What to do: All that is needed is the run of lines from the top of the entries to the line with "is to populate", that line included, repeated exactly and free of pictures.

Supplied data:
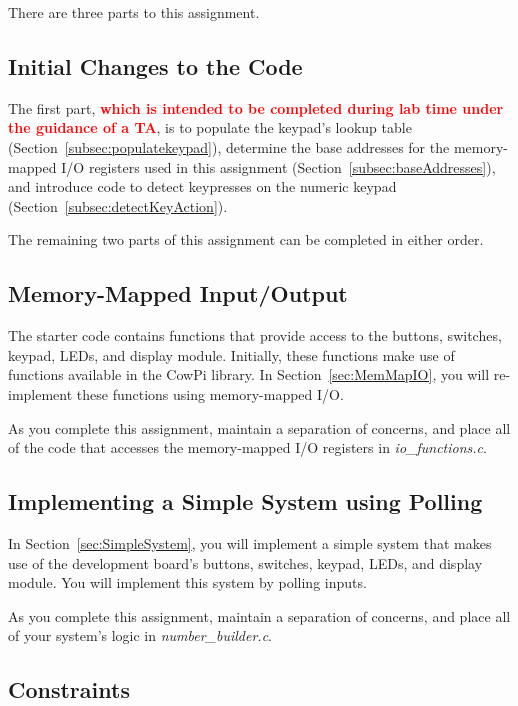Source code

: There are three parts to this assignment.

\subsection{Initial Changes to the Code}

The first part, \textbf{\textcolor{red}{which is intended to be completed during lab time under the guidance of a TA}},
is to populate the keypad's lookup table (Section~\ref{subsec:populatekeypad}),
determine the base addresses for the memory-mapped I/O registers used in this assignment (Section~\ref{subsec:baseAddresses}),
and introduce code to detect keypresses on the numeric keypad (Section~\ref{subsec:detectKeyAction}).

The remaining two parts of this assignment can be completed in either order.

\subsection{Memory-Mapped Input/Output}

The starter code contains functions that provide access to the buttons, switches, keypad, LEDs, and display module.
Initially, these functions make use of functions available in the CowPi library.
In Section~\ref{sec:MemMapIO}, you will re-implement these functions using memory-mapped I/O\@.

As you complete this assignment, maintain a separation of concerns,
and place all of the code that accesses the memory-mapped I/O registers in \textit{io\_functions.c}.

\subsection{Implementing a Simple System using Polling}

In Section~\ref{sec:SimpleSystem}, you will implement a simple system that makes use of the development board's buttons, switches, keypad, LEDs, and display module.
You will implement this system by polling inputs.

As you complete this assignment, maintain a separation of concerns,
and  place all of your system's logic in \textit{number\_builder.c}.


\subsection{Constraints} \label{subsec:constraints}

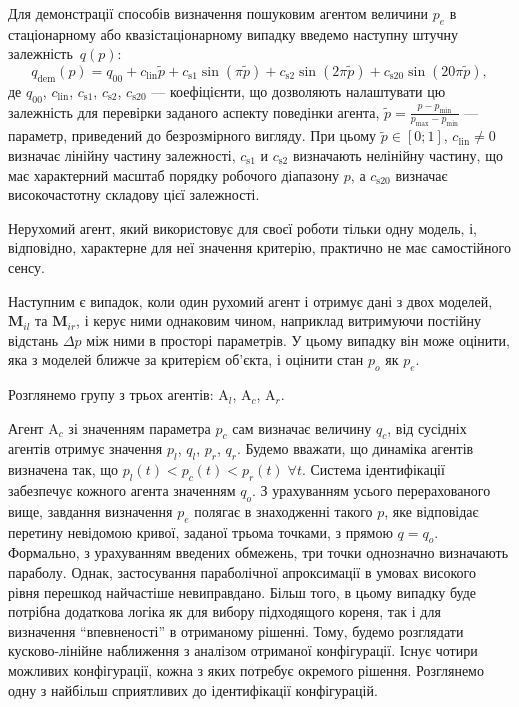 \documentclass[a4paper,13pt]{atuaref}
\begin{document}
Для демонстрації способів визначення пошуковим агентом величини $ p_e $ в
стаціонарному або квазістаціонарному випадку введемо наступну штучну залежність~$q(p)$:
%
\begin{equation}
  q_\mathrm{dem}(p) = q_{00} + c_\mathrm{lin} \tilde{p} + c_\mathrm{s1} \sin( \pi \tilde{p} ) + c_\mathrm{s2} \sin( 2 \pi \tilde{p} ) + c_\mathrm{s20} \sin( 20 \pi \tilde{p} ),
  \label{atu:eq:q_dem}
\end{equation}
%
де $q_{00}$, $c_\mathrm{lin}$, $c_\mathrm{s1}$, $c_\mathrm{s2}$, $c_\mathrm{s20}$
---
коефіцієнти, що дозволяють налаштувати цю залежність для перевірки заданого аспекту поведінки агента,
$ \tilde{p} = \frac{p - p_{\min}}{p_{\max} - p_{\min}} $
---
параметр, приведений до безрозмірного вигляду.
При цьому $\tilde{p} \in[0;1]$, $c_\mathrm{lin} \ne 0$
визначає лінійну частину залежності,
$c_\mathrm{s1}$ и $c_\mathrm{s2}$
визначають нелінійну частину, що має характерний масштаб порядку робочого діапазону $p$,
а $c_\mathrm{s20}$ визначає високочастотну складову цієї залежності.

Нерухомий агент, який використовує для своєї роботи тільки одну модель, і,
відповідно, характерне для неї значення критерію, практично не має самостійного
сенсу.


Наступним є випадок, коли один рухомий агент і отримує дані з двох моделей,
$ \mathbf{M}_{il}$ та
$ \mathbf{M}_{ir}$,
і керує ними однаковим чином, наприклад витримуючи постійну відстань
$ \Delta p $ між ними в просторі параметрів. У цьому випадку він може оцінити, яка з
моделей ближче за критерієм об'єкта, і оцінити стан $ p_o $ як $ p_e $.


Розглянемо групу з трьох агентів:
$\mathrm{A}_l$,
$\mathrm{A}_c$,
$\mathrm{A}_r$.

Агент $ \mathrm {A} _c $ зі значенням параметра $ p_c $ сам визначає величину
$ q_c $, від сусідніх агентів отримує значення $ p_l $, $ q_l $, $ p_r $, $ q_r$.
Будемо вважати, що динаміка агентів визначена так, що $ p_l (t) <p_c (t)<p_r (t) \; \forall t $.
Система ідентифікації забезпечує кожного агента
значенням $ q_o $. З урахуванням усього перерахованого вище, завдання
визначення $ p_e $ полягає в знаходженні такого $ p $, яке відповідає перетину
невідомою кривої, заданої трьома точками, з прямою $ q = q_o $.
Формально, з урахуванням введених обмежень, три точки однозначно визначають параболу. Однак,
застосування параболічної апроксимації в умовах високого рівня перешкод
найчастіше невиправдано. Більш того, в цьому випадку буде потрібна додаткова
логіка як для вибору підходящого кореня, так і для визначення ``впевненості''
в отриманому рішенні. Тому, будемо розглядати кусково-лінійне наближення з
аналізом отриманої конфігурації. Існує чотири можливих конфігурації,
кожна з яких потребує окремого рішення. Розглянемо одну з найбільш
сприятливих до ідентифікації конфігурацій.
\end{document}
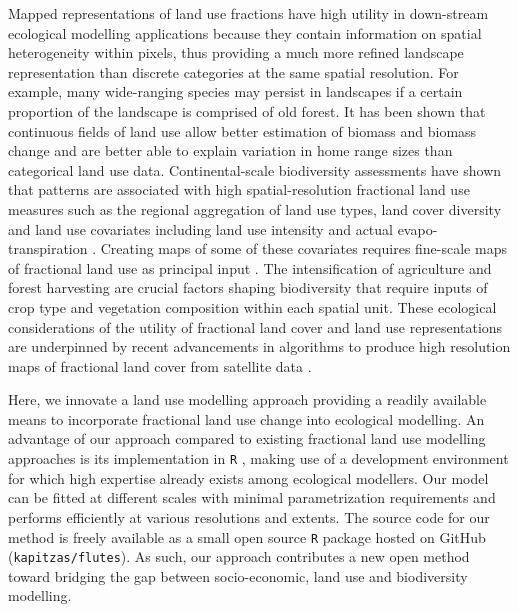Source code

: \documentclass[titlesmallcaps,copyrightpage]{uomthesis}\usepackage[]{graphicx}\usepackage[]{color}
\begin{document}
Mapped representations of land use fractions have high utility in
down-stream ecological modelling applications because they contain
information on spatial heterogeneity within pixels, thus providing a
much more refined landscape representation than discrete categories at
the same spatial resolution. For example, many wide-ranging species may
persist in landscapes if a certain proportion of the landscape is
comprised of old forest. It has been shown that continuous fields of
land use allow better estimation of biomass and biomass change
\citep{xian_characterization_2015} and are better able to explain
variation in home range sizes \citep{bevanda_adding_2014} than
categorical land use data. Continental-scale biodiversity assessments
have shown that patterns are associated with high spatial-resolution
fractional land use measures such as the regional aggregation of land
use types, land cover diversity and land use covariates including land
use intensity \citep{mouchet_testing_2015} and actual
evapo-transpiration \citep{mouchet_testing_2015, whittaker_geographical_2006}. Creating maps
of some of these covariates requires fine-scale maps of fractional land use as principal input \citep{plutzar_changes_2016}. The intensification of agriculture and forest harvesting are crucial factors shaping biodiversity \citep{levers_drivers_2014, levers_drivers_2016} that
require inputs of crop type and vegetation composition within each
spatial unit. These ecological considerations of the utility of
fractional land cover and land use representations are underpinned by
recent advancements in algorithms to produce high resolution maps of
fractional land cover from satellite data
\citep{allred_improving_2021, hill_modis_2020}.

Here, we innovate a land use modelling approach providing a readily
available means to incorporate fractional land use change into
ecological modelling. An advantage of our approach compared to existing
fractional land use modelling approaches is its implementation in \texttt{R} \citep{r_development_core_team_r_2008}, making use of a development
environment for which high expertise already exists among ecological
modellers. Our model can be fitted at different scales with minimal
parametrization requirements and performs efficiently at various
resolutions and extents. The source code for our method is freely
available as a small open source \texttt{R} package hosted on GitHub
(\texttt{kapitzas/flutes}). As such, our approach contributes a new open method
toward bridging the gap between socio-economic, land use and
biodiversity modelling.
\end{document}

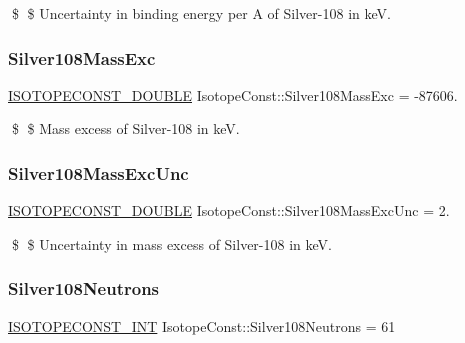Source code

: \$ \$ Uncertainty in binding energy per A of Silver-\/108 in keV. \mbox{\label{group___isotope_const-_silver-_ag108_ga39d7bab11996548a44d817f39e9b1b53}} 
\subsubsection{\texorpdfstring{Silver108\+Mass\+Exc}{Silver108MassExc}}
{\footnotesize\ttfamily \mbox{\hyperlink{group___isotope_const-_macros_ga8f45a7272ce02c0b4c65c44636ed719a}{I\+S\+O\+T\+O\+P\+E\+C\+O\+N\+S\+T\+\_\+\+D\+O\+U\+B\+LE}} Isotope\+Const\+::\+Silver108\+Mass\+Exc = -\/87606.}

\$ \$ Mass excess of Silver-\/108 in keV. \mbox{\label{group___isotope_const-_silver-_ag108_ga379bd010f2428565b138229cbabd8951}} 
\subsubsection{\texorpdfstring{Silver108\+Mass\+Exc\+Unc}{Silver108MassExcUnc}}
{\footnotesize\ttfamily \mbox{\hyperlink{group___isotope_const-_macros_ga8f45a7272ce02c0b4c65c44636ed719a}{I\+S\+O\+T\+O\+P\+E\+C\+O\+N\+S\+T\+\_\+\+D\+O\+U\+B\+LE}} Isotope\+Const\+::\+Silver108\+Mass\+Exc\+Unc = 2.}

\$ \$ Uncertainty in mass excess of Silver-\/108 in keV. \mbox{\label{group___isotope_const-_silver-_ag108_ga089d9723b69fcaab350dd37f5a89efeb}} 
\subsubsection{\texorpdfstring{Silver108\+Neutrons}{Silver108Neutrons}}
{\footnotesize\ttfamily \mbox{\hyperlink{group___isotope_const-_macros_ga5f18360b3e99483a35c32d789e62621c}{I\+S\+O\+T\+O\+P\+E\+C\+O\+N\+S\+T\+\_\+\+I\+NT}} Isotope\+Const\+::\+Silver108\+Neutrons = 61}

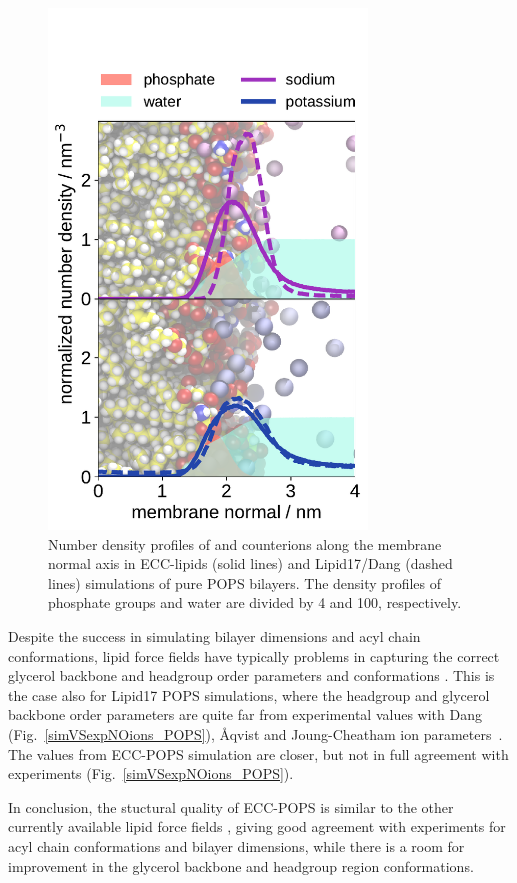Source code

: \documentclass[journal=jctcce,manuscript=article]{achemso}
\begin{document}
\begin{figure}[tbp!] 
  \centering 
  \includegraphics[width=3.33in]{../img/ecc_pops/density_profiles_na-k-counterions_wat_phos_compar_purePOPS_ecclipids-lipid17.pdf}
  \caption{\label{fig:POPS-counterions-dens}
    Number density profiles of  and  counterions along the membrane normal axis
    in ECC-lipids (solid lines) and Lipid17/Dang (dashed lines) simulations of pure POPS bilayers.  
    The density profiles of phosphate groups and water are divided by 4 and 100, respectively.  
  }
\end{figure}


Despite the success in simulating bilayer dimensions and acyl chain conformations,
lipid force fields have typically problems in capturing the correct glycerol backbone and
headgroup order parameters and conformations \cite{botan15,ollila16,NMRlipidsIV}.
This is the case also for Lipid17 POPS simulations, where the headgroup and glycerol backbone
order parameters are quite far from experimental values with Dang (Fig.~\ref{simVSexpNOions_POPS}),
{\AA}qvist and Joung-Cheatham ion parameters~\cite{NMRlipidsIV}. The values from ECC-POPS simulation are closer,
but not in full agreement with experiments (Fig.~\ref{simVSexpNOions_POPS}).

In conclusion, the stuctural quality of ECC-POPS is similar to the other currently available
lipid force fields \cite{botan15, catte16, Pluhackova2016,NMRlipidsIV},
giving good agreement with experiments for acyl chain conformations and bilayer dimensions,
while there is a room for improvement in the glycerol backbone and headgroup region
conformations.
 
\end{document}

Response area:
Source code

: There are three parts to this assignment.

\subsection{Initial Changes to the Code}

The first part, \textbf{\textcolor{red}{which is intended to be completed during lab time under the guidance of a TA}},
is to populate the keypad's lookup table (Section~\ref{subsec:populatekeypad}),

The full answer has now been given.